Nous n’avons donné encore que l’impression première, un crayon superficiel de cette gracieuse physionomie. Mais voulez-vous connaître maintenant le fond de la nature ? Amélie Suard est tout sentiment. L’émotion, qui chez d’autres est un trouble passager, lui est un état habituel. Amour, amitié, enthousiasme, pitié, reconnaissance, espoir, tendresse, tout ce qui monte du cœur à la tête et fait travailler l’imagination, c’est de quoi elle est sans cesse occupée. Rien n’existe pour elle, hors ce qui « intéresse. » Aussi bien on le devine aux airs penchés, à l’attitude rêveuse qui lui est familière. « Je crois vous voir, lui écrit Condorcet, assise tranquillement sur un banc, un livre devant vos yeux que vous ne lisez point, uniquement occupée d’aimer. Je voudrais que votre peintre vous vît dans ce moment. Combien votre portrait y gagnerait ! » Ce livre qui lui échappe des mains est peut-être un roman, dont elle était grande liseuse. Mais aux romans des livres elle préfère encore ceux de la réalité. Non contente de ses propres complications, elle se dépense pour les affaires sentimentales de son entourage.

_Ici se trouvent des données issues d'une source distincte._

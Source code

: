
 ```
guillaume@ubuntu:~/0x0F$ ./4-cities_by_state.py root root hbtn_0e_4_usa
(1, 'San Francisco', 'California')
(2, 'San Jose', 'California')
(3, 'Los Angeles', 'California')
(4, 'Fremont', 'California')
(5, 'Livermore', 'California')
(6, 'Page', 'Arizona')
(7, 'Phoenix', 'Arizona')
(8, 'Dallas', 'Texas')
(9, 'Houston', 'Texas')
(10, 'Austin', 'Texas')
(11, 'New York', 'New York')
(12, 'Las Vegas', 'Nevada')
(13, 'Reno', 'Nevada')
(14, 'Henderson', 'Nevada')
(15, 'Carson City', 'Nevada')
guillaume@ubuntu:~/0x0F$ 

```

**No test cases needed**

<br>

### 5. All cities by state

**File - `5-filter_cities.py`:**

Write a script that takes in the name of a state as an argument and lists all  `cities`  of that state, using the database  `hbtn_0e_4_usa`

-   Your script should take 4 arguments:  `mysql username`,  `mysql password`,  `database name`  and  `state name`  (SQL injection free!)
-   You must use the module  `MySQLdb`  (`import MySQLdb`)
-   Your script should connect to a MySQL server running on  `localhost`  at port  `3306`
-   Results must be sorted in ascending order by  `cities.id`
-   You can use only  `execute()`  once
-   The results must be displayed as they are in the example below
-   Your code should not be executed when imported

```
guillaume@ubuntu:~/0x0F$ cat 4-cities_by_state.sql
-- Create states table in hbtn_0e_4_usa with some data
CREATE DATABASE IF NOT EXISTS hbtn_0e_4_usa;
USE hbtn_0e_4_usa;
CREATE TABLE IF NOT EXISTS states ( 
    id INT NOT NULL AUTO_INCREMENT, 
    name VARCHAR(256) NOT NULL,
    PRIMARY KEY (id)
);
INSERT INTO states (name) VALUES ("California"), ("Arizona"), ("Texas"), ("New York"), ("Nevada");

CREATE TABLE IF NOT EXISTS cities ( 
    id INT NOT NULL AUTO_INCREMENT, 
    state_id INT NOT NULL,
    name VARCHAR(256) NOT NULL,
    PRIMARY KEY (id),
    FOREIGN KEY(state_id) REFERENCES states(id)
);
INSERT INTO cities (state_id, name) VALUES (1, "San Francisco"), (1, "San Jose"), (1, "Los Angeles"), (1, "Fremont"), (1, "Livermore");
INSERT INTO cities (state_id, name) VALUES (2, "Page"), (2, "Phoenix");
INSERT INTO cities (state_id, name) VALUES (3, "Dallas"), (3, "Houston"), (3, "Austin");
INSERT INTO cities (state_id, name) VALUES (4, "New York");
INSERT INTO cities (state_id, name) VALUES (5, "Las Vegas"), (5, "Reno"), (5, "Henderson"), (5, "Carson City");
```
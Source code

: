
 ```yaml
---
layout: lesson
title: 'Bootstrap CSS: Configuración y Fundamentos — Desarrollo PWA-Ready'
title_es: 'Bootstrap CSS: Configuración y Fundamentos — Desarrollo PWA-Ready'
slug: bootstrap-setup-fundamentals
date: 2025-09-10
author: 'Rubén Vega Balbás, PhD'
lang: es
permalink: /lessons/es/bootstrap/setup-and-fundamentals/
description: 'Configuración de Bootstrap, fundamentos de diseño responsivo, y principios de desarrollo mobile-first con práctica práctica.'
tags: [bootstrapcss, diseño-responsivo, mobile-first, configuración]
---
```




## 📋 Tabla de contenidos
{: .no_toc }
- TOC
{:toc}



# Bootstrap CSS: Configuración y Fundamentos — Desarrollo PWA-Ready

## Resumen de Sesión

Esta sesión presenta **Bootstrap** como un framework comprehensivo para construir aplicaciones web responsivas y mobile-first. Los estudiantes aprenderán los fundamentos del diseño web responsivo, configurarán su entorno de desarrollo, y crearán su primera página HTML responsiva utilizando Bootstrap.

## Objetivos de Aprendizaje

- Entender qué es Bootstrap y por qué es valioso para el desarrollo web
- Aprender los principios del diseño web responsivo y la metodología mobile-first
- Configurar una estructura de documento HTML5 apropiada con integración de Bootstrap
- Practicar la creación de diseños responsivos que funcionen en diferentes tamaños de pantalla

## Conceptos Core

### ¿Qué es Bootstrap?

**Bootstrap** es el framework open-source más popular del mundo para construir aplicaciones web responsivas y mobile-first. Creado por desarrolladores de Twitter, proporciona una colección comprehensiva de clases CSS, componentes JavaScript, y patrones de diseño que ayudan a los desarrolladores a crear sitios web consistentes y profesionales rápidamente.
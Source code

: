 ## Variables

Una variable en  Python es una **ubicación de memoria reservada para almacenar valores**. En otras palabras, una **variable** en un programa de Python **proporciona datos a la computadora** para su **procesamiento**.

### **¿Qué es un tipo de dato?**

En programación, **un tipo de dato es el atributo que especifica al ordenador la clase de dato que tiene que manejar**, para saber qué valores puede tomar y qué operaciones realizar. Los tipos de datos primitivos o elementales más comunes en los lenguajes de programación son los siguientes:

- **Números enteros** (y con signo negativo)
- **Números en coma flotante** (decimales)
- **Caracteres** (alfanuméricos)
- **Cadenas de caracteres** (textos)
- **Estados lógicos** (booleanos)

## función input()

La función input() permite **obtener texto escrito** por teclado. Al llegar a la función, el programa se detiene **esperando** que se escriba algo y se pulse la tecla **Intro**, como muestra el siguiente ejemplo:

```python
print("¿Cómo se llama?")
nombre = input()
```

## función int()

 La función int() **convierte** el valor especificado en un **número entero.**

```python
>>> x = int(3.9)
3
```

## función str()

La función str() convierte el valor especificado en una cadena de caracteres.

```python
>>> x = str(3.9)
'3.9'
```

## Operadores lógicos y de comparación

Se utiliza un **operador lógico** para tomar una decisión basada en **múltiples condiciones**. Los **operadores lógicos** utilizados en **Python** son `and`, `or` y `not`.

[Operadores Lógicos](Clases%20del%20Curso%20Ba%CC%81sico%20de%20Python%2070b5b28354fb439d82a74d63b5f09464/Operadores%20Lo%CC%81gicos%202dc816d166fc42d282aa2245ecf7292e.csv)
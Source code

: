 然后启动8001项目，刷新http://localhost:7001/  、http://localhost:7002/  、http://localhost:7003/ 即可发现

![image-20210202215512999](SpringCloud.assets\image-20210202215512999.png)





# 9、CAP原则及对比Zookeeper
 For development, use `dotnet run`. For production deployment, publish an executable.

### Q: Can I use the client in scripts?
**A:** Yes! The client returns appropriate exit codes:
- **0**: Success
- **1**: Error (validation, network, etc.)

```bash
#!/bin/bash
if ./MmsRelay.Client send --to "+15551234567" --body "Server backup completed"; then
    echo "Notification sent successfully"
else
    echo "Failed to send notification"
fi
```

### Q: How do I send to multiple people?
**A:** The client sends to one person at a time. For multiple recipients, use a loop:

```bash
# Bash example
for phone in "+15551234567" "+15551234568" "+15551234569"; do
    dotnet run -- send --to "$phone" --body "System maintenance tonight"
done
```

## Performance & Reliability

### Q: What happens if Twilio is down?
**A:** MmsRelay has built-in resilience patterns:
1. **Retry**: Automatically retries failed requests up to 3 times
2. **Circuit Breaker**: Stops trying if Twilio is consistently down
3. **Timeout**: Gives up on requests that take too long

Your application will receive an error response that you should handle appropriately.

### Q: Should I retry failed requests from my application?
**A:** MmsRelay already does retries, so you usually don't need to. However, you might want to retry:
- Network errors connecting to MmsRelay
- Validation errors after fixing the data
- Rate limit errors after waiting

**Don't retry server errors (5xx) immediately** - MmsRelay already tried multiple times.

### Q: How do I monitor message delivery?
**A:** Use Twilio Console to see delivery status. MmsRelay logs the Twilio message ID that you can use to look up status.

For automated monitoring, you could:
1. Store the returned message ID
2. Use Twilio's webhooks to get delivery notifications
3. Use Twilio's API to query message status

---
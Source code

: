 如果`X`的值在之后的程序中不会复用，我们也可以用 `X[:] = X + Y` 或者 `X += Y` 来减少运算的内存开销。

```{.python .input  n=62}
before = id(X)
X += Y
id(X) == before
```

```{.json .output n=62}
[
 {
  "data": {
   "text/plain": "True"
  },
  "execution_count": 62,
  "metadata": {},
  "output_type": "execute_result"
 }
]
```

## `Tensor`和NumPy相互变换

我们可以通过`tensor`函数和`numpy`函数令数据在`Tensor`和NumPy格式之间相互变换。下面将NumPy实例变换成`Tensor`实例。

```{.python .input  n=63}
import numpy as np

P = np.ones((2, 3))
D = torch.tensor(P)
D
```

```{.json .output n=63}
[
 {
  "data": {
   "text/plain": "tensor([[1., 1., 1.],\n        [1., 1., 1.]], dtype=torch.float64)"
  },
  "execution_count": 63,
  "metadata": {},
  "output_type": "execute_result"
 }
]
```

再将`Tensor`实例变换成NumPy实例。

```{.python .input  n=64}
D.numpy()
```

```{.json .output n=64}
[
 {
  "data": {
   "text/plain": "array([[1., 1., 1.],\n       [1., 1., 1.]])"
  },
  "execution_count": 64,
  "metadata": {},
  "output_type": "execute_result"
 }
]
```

Elle en vit les péripéties. « Votre âme est trop agitée : jamais elle n’est indifférente, » lui dit Condorcet. Et elle répond : « Ah ! ce n’est pas toujours pour son plus grand bonheur que l’âme éprouve cette variété et cette vivacité d’impressions. La mienne, souvent bien agitée, se consume de sa vie, de sa chaleur, de son bonheur et de ses peines. » Ame inquiète, petite âme en proie à une continuelle et vaine agitation. Animula vagula.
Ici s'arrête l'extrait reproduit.